Polarized macrophages induce fibrosis through multiple mechanisms, including a process termed epithelial-to-mesenchymal transition (EMT). Mesenchymal cells contribute to the excessive accumulation of fibrous connective tissues, leading to organ failure. This study was aimed to investigate the effect of tannic acid (TA), a natural dietary polyphenol on M1 macrophage-induced EMT and its underlying mechanisms.

Materials

First, we induced M1 polarization in macrophage cell lines (RAW 264.7 and THP-1). Then, the conditioned-medium (CM) from these polarized macrophages was used to induce EMT in the human adenocarcinomic alveolar epithelial (A549) cells.
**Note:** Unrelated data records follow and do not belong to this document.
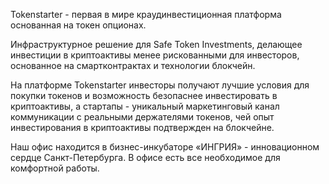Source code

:Tokenstarter - первая в мире краудинвестиционная платформа основанная на токен опционах.

Инфраструктурное решение для Safe Token Investments, делающее инвестиции в криптоактивы менее рискованными для инвесторов, основанное на смартконтрактах и технологии блокчейн. 

На платформе Tokenstarter инвесторы получают лучшие условия для покупки токенов и возможность безопаснее инвестировать в криптоактивы, а стартапы - уникальный маркетинговый канал коммуникации с реальными держателями токенов, чей опыт инвестирования в криптоактивы подтвержден на блокчейне. 

Наш офис находится в бизнес-инкубаторе «ИНГРИЯ» - инновационном сердце Санкт-Петербурга. В офисе есть все необходимое для комфортной работы.
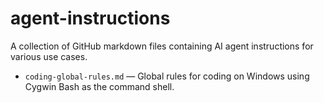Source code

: # agent-instructions

A collection of GitHub markdown files containing AI agent instructions for various use cases.

- `coding-global-rules.md` — Global rules for coding on Windows using Cygwin Bash as the command shell.
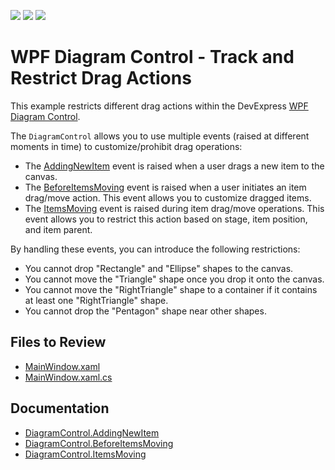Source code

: <!-- default badges list -->
![](https://img.shields.io/endpoint?url=https://codecentral.devexpress.com/api/v1/VersionRange/735920457/17.2.3%2B)
[![](https://img.shields.io/badge/Open_in_DevExpress_Support_Center-FF7200?style=flat-square&logo=DevExpress&logoColor=white)](https://supportcenter.devexpress.com/ticket/details/T1208164)
[![](https://img.shields.io/badge/📖_How_to_use_DevExpress_Examples-e9f6fc?style=flat-square)](https://docs.devexpress.com/GeneralInformation/403183)
<!-- default badges end -->

# WPF Diagram Control - Track and Restrict Drag Actions

This example restricts different drag actions within the DevExpress [WPF Diagram Control](https://docs.devexpress.com/WPF/115046/controls-and-libraries/diagram-control).

The `DiagramControl` allows you to use multiple events (raised at different moments in time) to customize/prohibit drag operations:

* The [AddingNewItem](https://docs.devexpress.com/WPF/DevExpress.Xpf.Diagram.DiagramControl.AddingNewItem) event is raised when a user drags a new item to the canvas.
* The [BeforeItemsMoving](https://docs.devexpress.com/WPF/DevExpress.Xpf.Diagram.DiagramControl.BeforeItemsMoving) event is raised when a user initiates an item drag/move action. This event allows you to customize dragged items.
* The [ItemsMoving](https://docs.devexpress.com/WPF/DevExpress.Xpf.Diagram.DiagramControl.ItemsMoving) event is raised during item drag/move operations. This event allows you to restrict this action based on stage, item position, and item parent.

By handling these events, you can introduce the following restrictions:

* You cannot drop "Rectangle" and "Ellipse" shapes to the canvas.
* You cannot move the "Triangle" shape once you drop it onto the canvas.
* You cannot move the "RightTriangle" shape to a container if it contains at least one "RightTriangle" shape.
* You cannot drop the "Pentagon" shape near other shapes.

## Files to Review

- [MainWindow.xaml](./CS/WpfApp7/MainWindow.xaml)
- [MainWindow.xaml.cs](./CS/WpfApp7/MainWindow.xaml.cs)

## Documentation

- [DiagramControl.AddingNewItem](https://docs.devexpress.com/WPF/DevExpress.Xpf.Diagram.DiagramControl.AddingNewItem)
- [DiagramControl.BeforeItemsMoving](https://docs.devexpress.com/WPF/DevExpress.Xpf.Diagram.DiagramControl.BeforeItemsMoving)
- [DiagramControl.ItemsMoving](https://docs.devexpress.com/WPF/DevExpress.Xpf.Diagram.DiagramControl.ItemsMoving)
We also analysed the role of TA on macrophage polarization.

Results

We found that TA pre-treated CM did not induce EMT in epithelial cells. Further, TA pre-treated CM showed diminished activation of MAPK in epithelial cells. Subsequently, TA was shown to inhibit LPS-induced M1 polarization in macrophages by directly targeting toll-like receptor 4 (TLR4), thereby repressing LPS binding to TLR4/MD2 complex and subsequent signal transduction.

Conclusion

It was concluded that TA prevented M1 macrophage-induced EMT by suppressing the macrophage polarization possibly through inhibiting the formation of LPS-TLR4/MD2 complex and blockage of subsequent downstream signal activation. Further, our findings may provide beneficial information to develop new therapeutic strategies against chronic inflammatory diseases.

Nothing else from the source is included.